__Goal of the exercise__. After finding the line containing "presented techniques is" below, please output that line and each following one through the line containing "problem, it seems", exactly as written.

__Information given__.
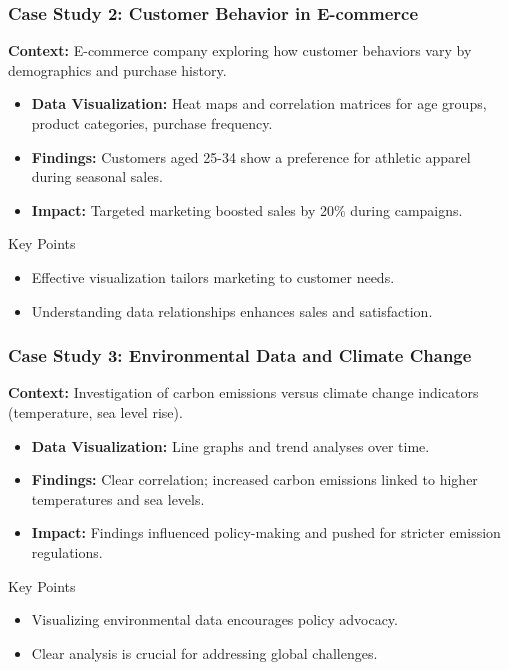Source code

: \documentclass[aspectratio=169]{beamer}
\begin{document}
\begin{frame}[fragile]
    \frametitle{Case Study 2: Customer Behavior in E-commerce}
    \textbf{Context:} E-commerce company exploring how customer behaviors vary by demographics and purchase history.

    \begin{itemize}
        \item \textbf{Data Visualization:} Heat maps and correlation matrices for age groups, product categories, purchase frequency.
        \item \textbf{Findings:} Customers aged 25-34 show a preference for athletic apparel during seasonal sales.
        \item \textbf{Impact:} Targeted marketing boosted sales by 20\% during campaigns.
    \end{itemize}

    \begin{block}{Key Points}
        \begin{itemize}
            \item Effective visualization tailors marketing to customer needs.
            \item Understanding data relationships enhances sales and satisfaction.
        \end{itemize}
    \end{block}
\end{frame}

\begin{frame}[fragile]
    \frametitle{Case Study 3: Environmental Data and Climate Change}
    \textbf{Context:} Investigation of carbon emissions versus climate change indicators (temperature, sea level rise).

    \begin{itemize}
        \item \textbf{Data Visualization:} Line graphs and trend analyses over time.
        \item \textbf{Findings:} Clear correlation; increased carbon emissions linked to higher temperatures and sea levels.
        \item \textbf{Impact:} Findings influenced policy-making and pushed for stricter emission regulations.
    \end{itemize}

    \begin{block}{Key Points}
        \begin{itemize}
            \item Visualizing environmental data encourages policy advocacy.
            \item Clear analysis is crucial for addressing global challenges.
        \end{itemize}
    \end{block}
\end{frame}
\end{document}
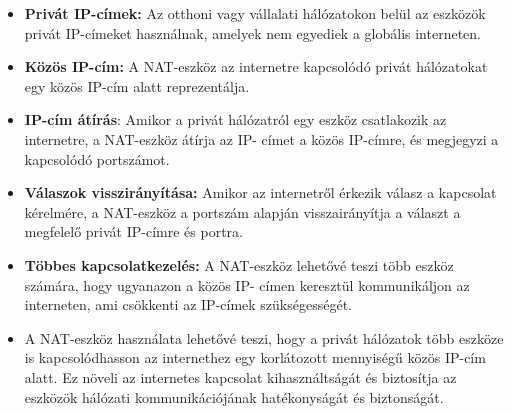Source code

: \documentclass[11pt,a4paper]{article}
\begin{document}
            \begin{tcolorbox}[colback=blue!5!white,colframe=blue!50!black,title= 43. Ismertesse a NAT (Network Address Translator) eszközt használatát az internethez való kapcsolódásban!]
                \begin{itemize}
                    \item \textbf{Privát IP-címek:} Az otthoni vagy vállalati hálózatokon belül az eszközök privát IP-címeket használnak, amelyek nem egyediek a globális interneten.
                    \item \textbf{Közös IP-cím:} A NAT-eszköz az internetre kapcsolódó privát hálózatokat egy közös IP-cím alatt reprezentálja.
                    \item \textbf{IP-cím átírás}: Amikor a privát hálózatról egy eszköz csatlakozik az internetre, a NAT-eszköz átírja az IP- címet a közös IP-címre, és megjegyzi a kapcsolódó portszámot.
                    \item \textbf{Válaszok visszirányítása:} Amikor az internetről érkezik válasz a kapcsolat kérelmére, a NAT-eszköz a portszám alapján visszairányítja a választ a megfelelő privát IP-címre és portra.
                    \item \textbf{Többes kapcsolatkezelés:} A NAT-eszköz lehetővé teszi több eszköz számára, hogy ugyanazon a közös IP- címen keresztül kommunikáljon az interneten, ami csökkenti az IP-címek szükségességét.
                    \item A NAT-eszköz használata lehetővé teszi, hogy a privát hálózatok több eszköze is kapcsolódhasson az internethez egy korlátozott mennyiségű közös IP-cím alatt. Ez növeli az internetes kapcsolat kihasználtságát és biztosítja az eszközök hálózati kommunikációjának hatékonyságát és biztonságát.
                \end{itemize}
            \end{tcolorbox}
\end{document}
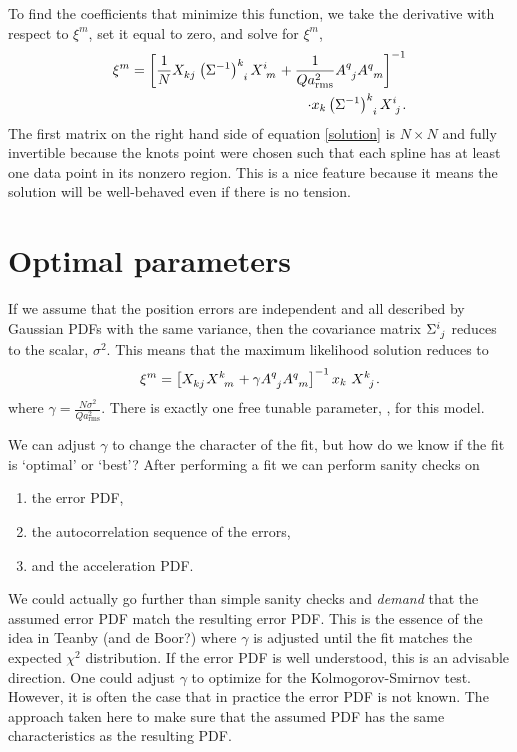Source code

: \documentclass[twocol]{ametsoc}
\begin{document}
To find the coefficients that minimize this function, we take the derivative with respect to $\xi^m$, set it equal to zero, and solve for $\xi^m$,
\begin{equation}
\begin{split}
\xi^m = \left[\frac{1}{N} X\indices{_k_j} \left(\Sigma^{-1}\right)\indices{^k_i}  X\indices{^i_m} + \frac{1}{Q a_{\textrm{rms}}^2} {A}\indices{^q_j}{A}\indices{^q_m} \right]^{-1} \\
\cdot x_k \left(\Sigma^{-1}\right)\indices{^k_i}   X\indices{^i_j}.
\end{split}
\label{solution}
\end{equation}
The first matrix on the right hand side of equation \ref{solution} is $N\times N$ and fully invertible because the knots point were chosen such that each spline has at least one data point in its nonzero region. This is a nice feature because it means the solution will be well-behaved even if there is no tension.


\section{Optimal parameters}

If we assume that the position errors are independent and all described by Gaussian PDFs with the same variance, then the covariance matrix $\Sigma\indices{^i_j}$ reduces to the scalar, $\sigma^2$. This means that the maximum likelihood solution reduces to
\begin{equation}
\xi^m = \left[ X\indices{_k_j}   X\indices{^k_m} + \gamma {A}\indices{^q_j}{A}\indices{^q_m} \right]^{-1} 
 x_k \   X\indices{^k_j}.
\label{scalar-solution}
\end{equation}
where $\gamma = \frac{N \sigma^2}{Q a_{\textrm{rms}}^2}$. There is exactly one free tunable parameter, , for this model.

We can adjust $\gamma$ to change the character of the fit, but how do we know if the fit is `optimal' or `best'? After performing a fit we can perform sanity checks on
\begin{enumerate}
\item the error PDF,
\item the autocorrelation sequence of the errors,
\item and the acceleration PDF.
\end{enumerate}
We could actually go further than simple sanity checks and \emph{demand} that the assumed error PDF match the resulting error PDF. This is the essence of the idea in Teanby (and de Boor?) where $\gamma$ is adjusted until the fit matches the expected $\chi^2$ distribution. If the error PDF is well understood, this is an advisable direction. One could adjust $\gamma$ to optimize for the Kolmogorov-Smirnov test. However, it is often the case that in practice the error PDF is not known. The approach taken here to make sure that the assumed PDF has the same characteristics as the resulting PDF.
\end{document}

* * *

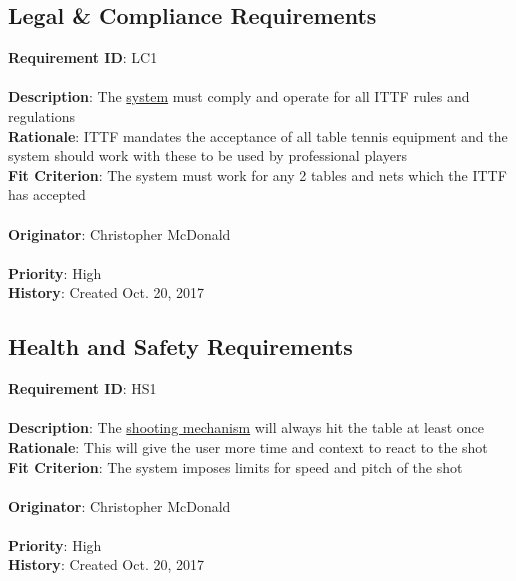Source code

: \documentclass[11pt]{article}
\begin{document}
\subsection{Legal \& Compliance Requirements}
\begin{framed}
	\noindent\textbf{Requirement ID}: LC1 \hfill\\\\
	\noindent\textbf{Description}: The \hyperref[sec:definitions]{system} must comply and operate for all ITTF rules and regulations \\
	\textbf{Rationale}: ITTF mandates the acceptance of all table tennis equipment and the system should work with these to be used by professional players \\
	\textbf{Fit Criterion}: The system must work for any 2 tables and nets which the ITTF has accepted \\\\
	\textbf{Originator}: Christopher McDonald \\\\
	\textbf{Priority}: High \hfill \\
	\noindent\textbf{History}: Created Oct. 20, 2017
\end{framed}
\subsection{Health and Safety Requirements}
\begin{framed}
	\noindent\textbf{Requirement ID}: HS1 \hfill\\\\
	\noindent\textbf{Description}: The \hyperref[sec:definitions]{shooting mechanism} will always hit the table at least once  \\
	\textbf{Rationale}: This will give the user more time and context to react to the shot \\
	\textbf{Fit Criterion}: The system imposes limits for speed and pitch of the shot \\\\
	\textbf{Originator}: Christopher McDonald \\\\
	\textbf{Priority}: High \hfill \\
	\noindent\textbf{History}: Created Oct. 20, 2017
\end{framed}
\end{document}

--

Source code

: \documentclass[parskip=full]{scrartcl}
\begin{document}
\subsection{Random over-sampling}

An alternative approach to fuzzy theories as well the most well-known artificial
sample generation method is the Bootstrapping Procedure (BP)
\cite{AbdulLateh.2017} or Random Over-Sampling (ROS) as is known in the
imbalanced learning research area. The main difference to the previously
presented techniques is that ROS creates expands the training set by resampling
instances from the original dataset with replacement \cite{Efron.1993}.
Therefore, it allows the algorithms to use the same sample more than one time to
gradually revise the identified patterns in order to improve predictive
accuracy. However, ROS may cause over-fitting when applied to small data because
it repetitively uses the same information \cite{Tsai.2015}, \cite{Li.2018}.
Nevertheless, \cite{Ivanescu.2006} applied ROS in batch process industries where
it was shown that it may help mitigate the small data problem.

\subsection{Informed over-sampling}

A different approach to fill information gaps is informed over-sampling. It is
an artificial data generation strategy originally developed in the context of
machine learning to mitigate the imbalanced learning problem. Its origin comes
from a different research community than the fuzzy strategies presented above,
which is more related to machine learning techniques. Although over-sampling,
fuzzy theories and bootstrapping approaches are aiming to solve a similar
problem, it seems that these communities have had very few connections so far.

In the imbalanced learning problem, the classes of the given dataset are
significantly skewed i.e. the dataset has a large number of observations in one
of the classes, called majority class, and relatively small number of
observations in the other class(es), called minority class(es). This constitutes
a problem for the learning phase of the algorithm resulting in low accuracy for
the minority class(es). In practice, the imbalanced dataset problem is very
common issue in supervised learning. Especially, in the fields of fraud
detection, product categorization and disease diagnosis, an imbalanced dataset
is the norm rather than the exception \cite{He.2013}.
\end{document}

__Solution to the problem__.
presented techniques is that ROS creates expands the training set by resampling
instances from the original dataset with replacement \cite{Efron.1993}.
Therefore, it allows the algorithms to use the same sample more than one time to
gradually revise the identified patterns in order to improve predictive
accuracy. However, ROS may cause over-fitting when applied to small data because
it repetitively uses the same information \cite{Tsai.2015}, \cite{Li.2018}.
Nevertheless, \cite{Ivanescu.2006} applied ROS in batch process industries where
it was shown that it may help mitigate the small data problem.

\subsection{Informed over-sampling}

A different approach to fill information gaps is informed over-sampling. It is
an artificial data generation strategy originally developed in the context of
machine learning to mitigate the imbalanced learning problem. Its origin comes
from a different research community than the fuzzy strategies presented above,
which is more related to machine learning techniques. Although over-sampling,
fuzzy theories and bootstrapping approaches are aiming to solve a similar
problem, it seems that these communities have had very few connections so far.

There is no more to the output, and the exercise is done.